[Stored data entries]
+ + + +
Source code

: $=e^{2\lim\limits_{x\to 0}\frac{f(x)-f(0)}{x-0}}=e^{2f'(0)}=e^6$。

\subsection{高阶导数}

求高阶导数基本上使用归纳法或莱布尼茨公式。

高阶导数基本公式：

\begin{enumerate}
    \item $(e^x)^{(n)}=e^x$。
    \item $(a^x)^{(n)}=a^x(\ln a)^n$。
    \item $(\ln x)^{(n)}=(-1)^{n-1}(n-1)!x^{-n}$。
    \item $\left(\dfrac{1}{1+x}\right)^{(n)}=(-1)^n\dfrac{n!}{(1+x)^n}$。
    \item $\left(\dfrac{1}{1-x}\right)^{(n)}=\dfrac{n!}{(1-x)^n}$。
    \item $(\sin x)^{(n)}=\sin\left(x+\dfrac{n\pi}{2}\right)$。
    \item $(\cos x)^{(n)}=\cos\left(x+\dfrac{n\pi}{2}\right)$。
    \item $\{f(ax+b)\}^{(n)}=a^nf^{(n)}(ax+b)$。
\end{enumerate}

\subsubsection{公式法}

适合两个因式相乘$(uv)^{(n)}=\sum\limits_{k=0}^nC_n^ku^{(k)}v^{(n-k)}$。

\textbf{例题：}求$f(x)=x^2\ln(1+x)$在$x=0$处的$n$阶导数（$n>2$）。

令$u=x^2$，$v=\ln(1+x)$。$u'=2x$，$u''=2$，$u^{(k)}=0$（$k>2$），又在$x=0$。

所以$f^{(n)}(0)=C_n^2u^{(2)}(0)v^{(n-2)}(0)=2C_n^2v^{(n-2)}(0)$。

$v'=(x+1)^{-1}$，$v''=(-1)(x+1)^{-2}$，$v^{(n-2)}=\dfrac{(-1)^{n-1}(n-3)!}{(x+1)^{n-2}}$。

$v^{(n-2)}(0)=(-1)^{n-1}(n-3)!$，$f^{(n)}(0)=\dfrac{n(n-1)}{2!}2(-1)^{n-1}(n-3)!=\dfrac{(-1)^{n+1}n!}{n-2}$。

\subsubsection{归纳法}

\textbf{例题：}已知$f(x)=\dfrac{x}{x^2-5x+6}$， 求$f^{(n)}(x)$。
+ + + +
**PROBLEM TO WORK ON**
Write the entries above out again, verbatim.

**YOUR SOLUTION**
Source code

: $=e^{2\lim\limits_{x\to 0}\frac{f(x)-f(0)}{x-0}}=e^{2f'(0)}=e^6$。

\subsection{高阶导数}

求高阶导数基本上使用归纳法或莱布尼茨公式。

高阶导数基本公式：

\begin{enumerate}
    \item $(e^x)^{(n)}=e^x$。
    \item $(a^x)^{(n)}=a^x(\ln a)^n$。
    \item $(\ln x)^{(n)}=(-1)^{n-1}(n-1)!x^{-n}$。
    \item $\left(\dfrac{1}{1+x}\right)^{(n)}=(-1)^n\dfrac{n!}{(1+x)^n}$。
    \item $\left(\dfrac{1}{1-x}\right)^{(n)}=\dfrac{n!}{(1-x)^n}$。
    \item $(\sin x)^{(n)}=\sin\left(x+\dfrac{n\pi}{2}\right)$。
    \item $(\cos x)^{(n)}=\cos\left(x+\dfrac{n\pi}{2}\right)$。
    \item $\{f(ax+b)\}^{(n)}=a^nf^{(n)}(ax+b)$。
\end{enumerate}

\subsubsection{公式法}

适合两个因式相乘$(uv)^{(n)}=\sum\limits_{k=0}^nC_n^ku^{(k)}v^{(n-k)}$。

\textbf{例题：}求$f(x)=x^2\ln(1+x)$在$x=0$处的$n$阶导数（$n>2$）。

令$u=x^2$，$v=\ln(1+x)$。$u'=2x$，$u''=2$，$u^{(k)}=0$（$k>2$），又在$x=0$。

所以$f^{(n)}(0)=C_n^2u^{(2)}(0)v^{(n-2)}(0)=2C_n^2v^{(n-2)}(0)$。

$v'=(x+1)^{-1}$，$v''=(-1)(x+1)^{-2}$，$v^{(n-2)}=\dfrac{(-1)^{n-1}(n-3)!}{(x+1)^{n-2}}$。

$v^{(n-2)}(0)=(-1)^{n-1}(n-3)!$，$f^{(n)}(0)=\dfrac{n(n-1)}{2!}2(-1)^{n-1}(n-3)!=\dfrac{(-1)^{n+1}n!}{n-2}$。

\subsubsection{归纳法}

\textbf{例题：}已知$f(x)=\dfrac{x}{x^2-5x+6}$， 求$f^{(n)}(x)$。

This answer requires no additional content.